Du bist, zumindest mir, nicht zu nahe getreten. In deprofreien Phasen denke ich genau so. Aber während eines Schubes sind solche "Ratschläge" kontraproduktiv. Man sieht dann nur seine eigene "Unfähigkeit" und fällt immer tiefer in das dunkles Loch. Man sieht die helfenden Hände die einem raushelfen wollen nicht mehr.
Wenn ich genau überlege, ist es eigentlich egal was Freunde/Angehörige machen, es ist auf alle Fälle falsch.
Ich schon. Zumindest mir. In solchen Phasen bin ich nicht "denkfähig". Aber ich bin kein Maßstab. Mir ist bewußt, daß mein Denken von Depression beeinflußt ist, und kann es trotzdem nicht ändern. Ich weiß, ich bin auf Hilfe angewiesen und lehne sie gleichzeitig ab.
Das nennt man manisch-depressiv und auch durch diese Gasse bin ich gegangen. (Ich nenn' es heute "meine Teenagerdepression" und bin überzeugt davon, daß man in diesem Alter sowieso nicht denkfähig ist, aber wahrscheinlich kann man das nur, wenn man Jahrzehnte Abstand davon hat)
Ich wurde mehrmals nach Selbstmordversuchen "zwangseingewiesen" und bin heute froh darüber.
Jeder Versuch war ein Hilfeschrei, Ich habe Glück gehabt, an einen Arzt zu kommen, der mir helfen konnte, denn das ist nicht so selbstverständlich.
Ich wurde geheilt, wie auch immer es gelungen ist, ist mir heute ziemlich "wurscht", Hauptsache es ist so.
Diese Fragen sind sehr schwer zu beantworten, da Depressionen so unterschiedlich sind wie die Menschen die sie haben.
Ich kann nur für mich sprechen. In meinem Fall bin ich für Zwangseinweisung, denn ich weiß, daß ich nicht wirklich sterben will, sondern daß mein "Gehirn" verrückt spielt. (Stoffwechselstörung)

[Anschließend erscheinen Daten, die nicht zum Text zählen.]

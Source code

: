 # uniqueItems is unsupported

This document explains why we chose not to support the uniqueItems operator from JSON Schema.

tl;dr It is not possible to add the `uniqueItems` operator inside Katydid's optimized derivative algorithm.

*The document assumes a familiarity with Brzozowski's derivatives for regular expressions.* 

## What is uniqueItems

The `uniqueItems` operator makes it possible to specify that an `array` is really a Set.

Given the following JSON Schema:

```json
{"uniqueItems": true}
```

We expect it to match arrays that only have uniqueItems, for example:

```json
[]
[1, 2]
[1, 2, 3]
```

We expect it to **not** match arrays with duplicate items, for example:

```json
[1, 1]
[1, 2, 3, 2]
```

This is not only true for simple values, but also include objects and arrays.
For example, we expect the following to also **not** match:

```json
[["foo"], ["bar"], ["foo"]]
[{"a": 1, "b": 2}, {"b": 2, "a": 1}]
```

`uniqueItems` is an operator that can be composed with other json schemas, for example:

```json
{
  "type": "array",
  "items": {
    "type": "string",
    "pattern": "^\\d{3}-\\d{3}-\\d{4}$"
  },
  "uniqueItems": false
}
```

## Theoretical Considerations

Ich spür' sie manchmal auch kommen und habe das Gefühl, machtlos dagegen zu sein. Dazu kommt noch, daß ich auf Grund meiner Krankheit keine Medikamente dagegen nehmen kann und deshalb habe ich, um es meinen Kindern leichter zu machen eine Einwilligung zur Einweisung gegeben, falls es hart auf hart geht, aber zum Glück noch nie gebraucht.

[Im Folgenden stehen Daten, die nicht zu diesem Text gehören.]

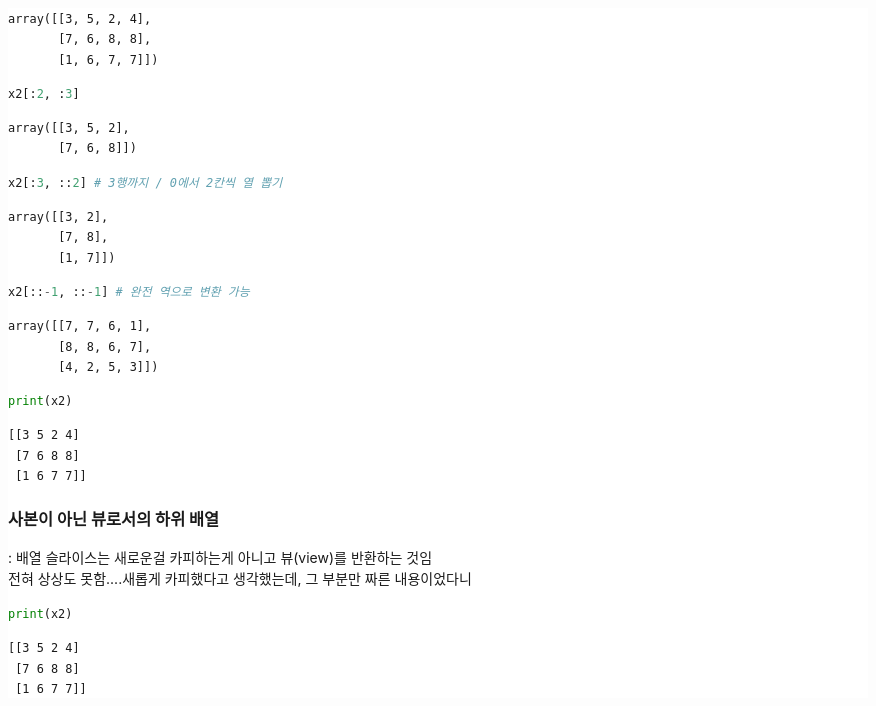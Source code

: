    array([[3, 5, 2, 4],
           [7, 6, 8, 8],
           [1, 6, 7, 7]])




```python
x2[:2, :3]
```




    array([[3, 5, 2],
           [7, 6, 8]])




```python
x2[:3, ::2] # 3행까지 / 0에서 2칸씩 열 뽑기
```




    array([[3, 2],
           [7, 8],
           [1, 7]])




```python
x2[::-1, ::-1] # 완전 역으로 변환 가능
```




    array([[7, 7, 6, 1],
           [8, 8, 6, 7],
           [4, 2, 5, 3]])




```python
print(x2)
```

    [[3 5 2 4]
     [7 6 8 8]
     [1 6 7 7]]
    

### 사본이 아닌 뷰로서의 하위 배열
: 배열 슬라이스는 새로운걸 카피하는게 아니고 뷰(view)를 반환하는 것임  
전혀 상상도 못함....새롭게 카피했다고 생각했는데, 그 부분만 짜른 내용이었다니


```python
print(x2)
```

    [[3 5 2 4]
     [7 6 8 8]
     [1 6 7 7]]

Das liegt möglicherweise daran, daß ich die "Depros" mittlerweile als "ist so und nicht zu ändern" akzeptiert habe und in freien Phasen (die immer länger werden) daran arbeite sie möglicherweise schon im Keim zu ersticken.
Und jetzt kommt der große Widerspruch. Ich bin zwar machtlos wenn sie da ist, aber ich kann verhindern daß sie kommt. Zwar nicht immer, aber immer öfter. Aber dazu muß man genau wissen, was im Gehirn passiert. Ich weiß nicht, ob es auch bei manisch-depressiven Phasen hilft, damals war mein Wissensstand nicht so groß wie heute, aber ich denke schon.

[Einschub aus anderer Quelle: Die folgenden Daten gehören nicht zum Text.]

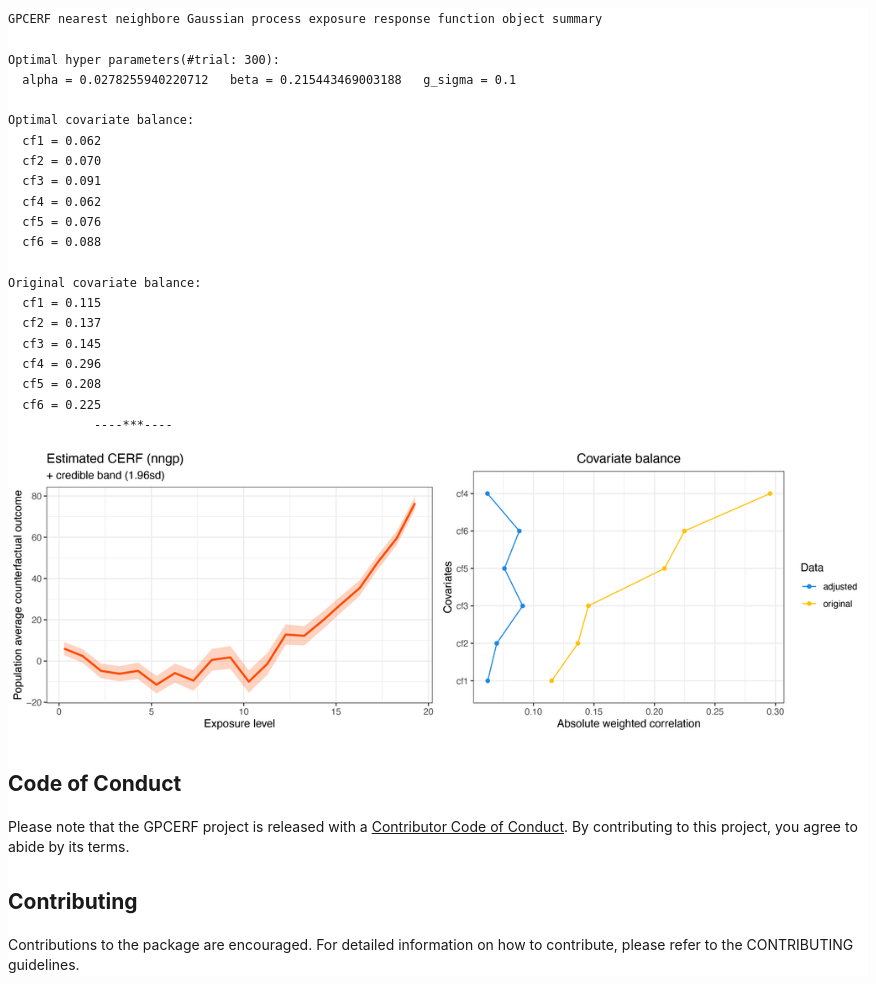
 ```
GPCERF nearest neighbore Gaussian process exposure response function object summary

Optimal hyper parameters(#trial: 300): 
  alpha = 0.0278255940220712   beta = 0.215443469003188   g_sigma = 0.1

Optimal covariate balance: 
  cf1 = 0.062 
  cf2 = 0.070 
  cf3 = 0.091 
  cf4 = 0.062 
  cf5 = 0.076 
  cf6 = 0.088

Original covariate balance: 
  cf1 = 0.115 
  cf2 = 0.137 
  cf3 = 0.145 
  cf4 = 0.296 
  cf5 = 0.208 
  cf6 = 0.225
            ----***----                       
```

<p>
<img src="man/figures/png/readme_nngp.png" width="900">
</p>

## Code of Conduct

Please note that the GPCERF project is released with a [Contributor Code of Conduct](https://www.contributor-covenant.org/version/2/1/code_of_conduct). By contributing to this project, you agree to abide by its terms.

## Contributing

Contributions to the package are encouraged. For detailed information on how to contribute, please refer to the CONTRIBUTING guidelines.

Trotzdem spreche ich niemand das Recht zu sterben ab (ob er es bereut getan zu haben, wird man nie erfahren). Denn wenn jemand den Leidensdruck nicht mehr aushält und unbedingt sterben will, dann soll man ihn lassen. Daß ich froh darüber bin, daß es mir nicht geglückt ist heißt noch lange nicht, daß jeder so empfindet.
Aber wie gesagt, ich bin kein Maßstab. Mir haben die Depressionen eigentlich geholfen heraus zu finden, was ich nicht will. Auf gar keinen Fall "leidend" durchs Leben zu gehen, sondern jeden Tag den ich noch habe zu genießen. Egal wie schlecht es mir körperlich geht.
Denn eines glaube ich erkannt zu haben, es geschieht nichts umsonst im Leben. Es hat alles seinen Sinn, auch wenn man ihn nicht gleich erkennt. Irgendwann kommt man drauf und dann kann man auch das Positive sehen.
Ich bin durch eine harte Schule gegangen und bin heute dankbar dafür, denn sie hat mich zu dem gemacht was ich bin. Ein rundum zufriedener und glücklicher Mensch.
Ich kann von mir sagen, obwohl es schon wieder ein Widerspruch ist, nichts und niemand hat Macht über mein Denken und Sein, nicht einmal mein Gehirn.
Aber ich weiß auch, daß es nicht für jeden Gültigkeit hat.
Ich hoffe damit Deine Fragen beantwortet zu haben.